> [WORK TO COMPLETE] Keep every line of the data below that has the string "Next" and present those lines.

[Dataset excerpts]
--- START ---
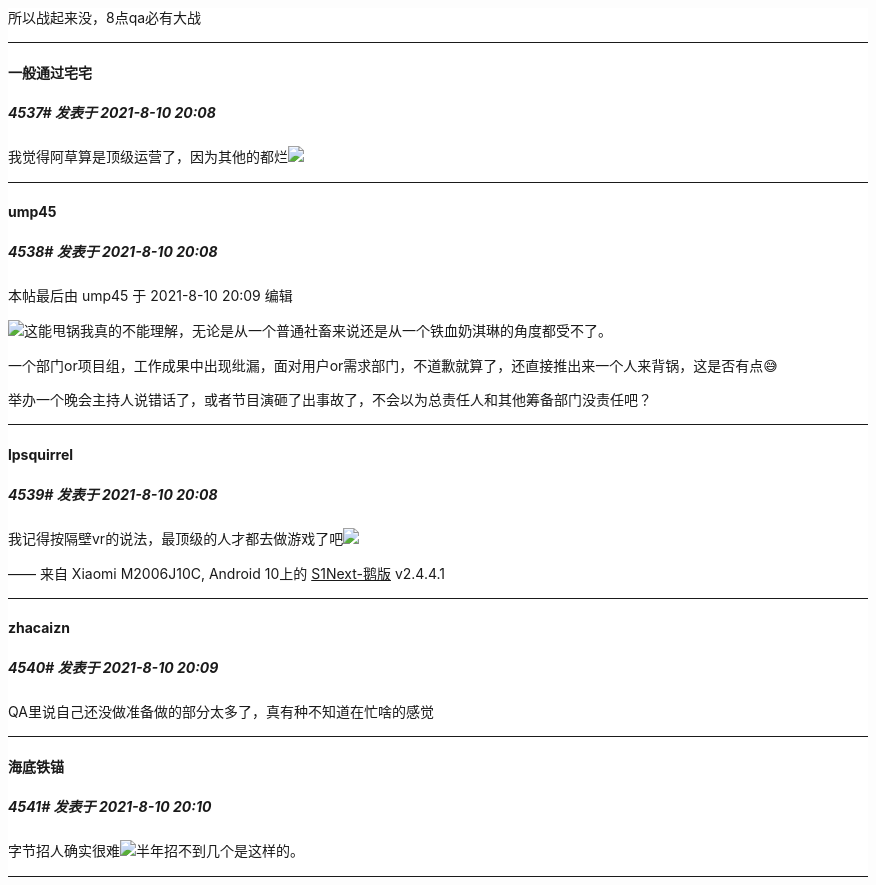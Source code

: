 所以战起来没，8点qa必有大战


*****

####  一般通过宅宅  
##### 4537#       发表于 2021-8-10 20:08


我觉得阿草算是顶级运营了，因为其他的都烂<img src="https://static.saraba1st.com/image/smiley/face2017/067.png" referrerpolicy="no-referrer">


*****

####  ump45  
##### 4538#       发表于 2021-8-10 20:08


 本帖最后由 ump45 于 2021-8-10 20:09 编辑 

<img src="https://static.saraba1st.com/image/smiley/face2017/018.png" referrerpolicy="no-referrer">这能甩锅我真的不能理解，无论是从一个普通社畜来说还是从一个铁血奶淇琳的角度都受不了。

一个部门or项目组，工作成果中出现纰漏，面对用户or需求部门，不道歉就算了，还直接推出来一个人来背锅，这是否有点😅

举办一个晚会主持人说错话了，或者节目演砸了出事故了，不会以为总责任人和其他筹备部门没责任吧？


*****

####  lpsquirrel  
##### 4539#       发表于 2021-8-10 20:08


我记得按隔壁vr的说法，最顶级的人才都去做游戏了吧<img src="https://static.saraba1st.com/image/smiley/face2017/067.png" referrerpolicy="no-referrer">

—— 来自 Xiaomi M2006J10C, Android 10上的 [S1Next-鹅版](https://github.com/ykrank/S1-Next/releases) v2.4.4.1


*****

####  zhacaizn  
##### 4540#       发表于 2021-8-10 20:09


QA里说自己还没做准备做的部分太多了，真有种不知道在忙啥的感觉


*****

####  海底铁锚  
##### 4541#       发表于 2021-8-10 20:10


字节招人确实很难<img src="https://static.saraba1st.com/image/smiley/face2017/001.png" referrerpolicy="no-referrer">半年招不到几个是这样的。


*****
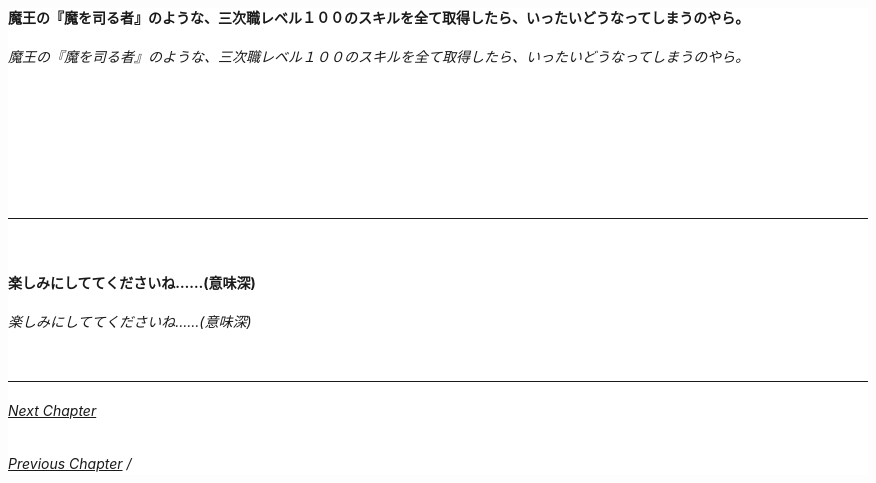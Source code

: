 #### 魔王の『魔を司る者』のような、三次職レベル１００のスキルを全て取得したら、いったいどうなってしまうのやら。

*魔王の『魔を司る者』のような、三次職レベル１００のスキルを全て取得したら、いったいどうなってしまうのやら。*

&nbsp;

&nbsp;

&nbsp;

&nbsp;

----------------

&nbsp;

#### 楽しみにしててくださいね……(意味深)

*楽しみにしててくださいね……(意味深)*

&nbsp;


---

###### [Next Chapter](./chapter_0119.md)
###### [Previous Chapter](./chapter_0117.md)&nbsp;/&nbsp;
--- END ---
--- START ---
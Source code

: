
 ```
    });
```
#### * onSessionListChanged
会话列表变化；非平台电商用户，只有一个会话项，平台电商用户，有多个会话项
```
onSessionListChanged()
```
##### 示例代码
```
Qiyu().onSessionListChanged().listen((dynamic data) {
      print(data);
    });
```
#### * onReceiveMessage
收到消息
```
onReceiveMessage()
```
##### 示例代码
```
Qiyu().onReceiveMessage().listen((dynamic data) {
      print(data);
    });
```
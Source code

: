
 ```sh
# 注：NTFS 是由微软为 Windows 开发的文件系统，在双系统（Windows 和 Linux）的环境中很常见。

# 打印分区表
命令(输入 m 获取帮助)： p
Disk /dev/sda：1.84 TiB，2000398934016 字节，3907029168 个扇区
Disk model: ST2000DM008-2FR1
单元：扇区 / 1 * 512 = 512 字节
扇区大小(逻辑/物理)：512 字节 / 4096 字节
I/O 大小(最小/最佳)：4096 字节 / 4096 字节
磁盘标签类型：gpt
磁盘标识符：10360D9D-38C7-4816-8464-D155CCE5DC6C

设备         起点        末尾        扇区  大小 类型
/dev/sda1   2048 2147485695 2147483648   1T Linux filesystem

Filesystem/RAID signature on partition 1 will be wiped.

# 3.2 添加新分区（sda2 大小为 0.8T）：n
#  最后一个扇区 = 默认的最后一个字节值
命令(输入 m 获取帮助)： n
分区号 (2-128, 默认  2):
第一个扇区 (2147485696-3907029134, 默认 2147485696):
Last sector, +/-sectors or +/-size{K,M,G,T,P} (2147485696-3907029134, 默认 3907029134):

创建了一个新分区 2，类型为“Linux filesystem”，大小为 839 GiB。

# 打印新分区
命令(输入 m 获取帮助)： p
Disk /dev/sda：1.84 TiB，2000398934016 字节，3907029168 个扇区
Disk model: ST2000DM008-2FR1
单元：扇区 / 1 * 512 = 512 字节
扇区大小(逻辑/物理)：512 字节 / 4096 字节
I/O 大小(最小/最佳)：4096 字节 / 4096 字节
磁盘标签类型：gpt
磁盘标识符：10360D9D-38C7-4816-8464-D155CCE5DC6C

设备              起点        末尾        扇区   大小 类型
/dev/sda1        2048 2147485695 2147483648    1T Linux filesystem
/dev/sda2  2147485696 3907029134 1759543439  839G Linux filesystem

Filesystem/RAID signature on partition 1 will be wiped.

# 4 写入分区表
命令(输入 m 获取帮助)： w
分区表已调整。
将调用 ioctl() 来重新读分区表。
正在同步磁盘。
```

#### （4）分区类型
--- END ---
--- START ---
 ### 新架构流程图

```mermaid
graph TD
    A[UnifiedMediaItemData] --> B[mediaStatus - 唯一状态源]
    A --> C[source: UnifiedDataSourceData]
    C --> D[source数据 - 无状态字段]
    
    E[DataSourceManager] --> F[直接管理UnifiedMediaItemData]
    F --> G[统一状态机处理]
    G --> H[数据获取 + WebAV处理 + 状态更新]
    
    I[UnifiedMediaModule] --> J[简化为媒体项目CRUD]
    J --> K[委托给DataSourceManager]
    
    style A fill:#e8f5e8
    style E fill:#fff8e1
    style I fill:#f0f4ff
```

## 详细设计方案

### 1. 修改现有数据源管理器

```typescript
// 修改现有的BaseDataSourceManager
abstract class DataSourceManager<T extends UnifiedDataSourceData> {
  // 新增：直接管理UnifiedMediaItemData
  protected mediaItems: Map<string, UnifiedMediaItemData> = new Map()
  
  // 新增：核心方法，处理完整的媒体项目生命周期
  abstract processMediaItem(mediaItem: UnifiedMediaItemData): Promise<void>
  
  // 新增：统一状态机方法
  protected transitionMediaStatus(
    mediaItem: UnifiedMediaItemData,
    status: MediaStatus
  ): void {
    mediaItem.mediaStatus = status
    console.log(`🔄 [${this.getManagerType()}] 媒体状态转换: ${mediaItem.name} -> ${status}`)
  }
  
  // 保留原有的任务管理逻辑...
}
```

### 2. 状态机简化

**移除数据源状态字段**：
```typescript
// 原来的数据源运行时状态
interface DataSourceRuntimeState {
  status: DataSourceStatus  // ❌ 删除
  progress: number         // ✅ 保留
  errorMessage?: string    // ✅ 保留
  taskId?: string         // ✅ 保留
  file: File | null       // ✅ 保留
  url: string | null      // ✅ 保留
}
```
--- END ---
> [SOLUTION FOR THIS EXERCISE]
—— 来自 Xiaomi M2006J10C, Android 10上的 [S1Next-鹅版](https://github.com/ykrank/S1-Next/releases) v2.4.4.1
###### [Next Chapter](./chapter_0119.md)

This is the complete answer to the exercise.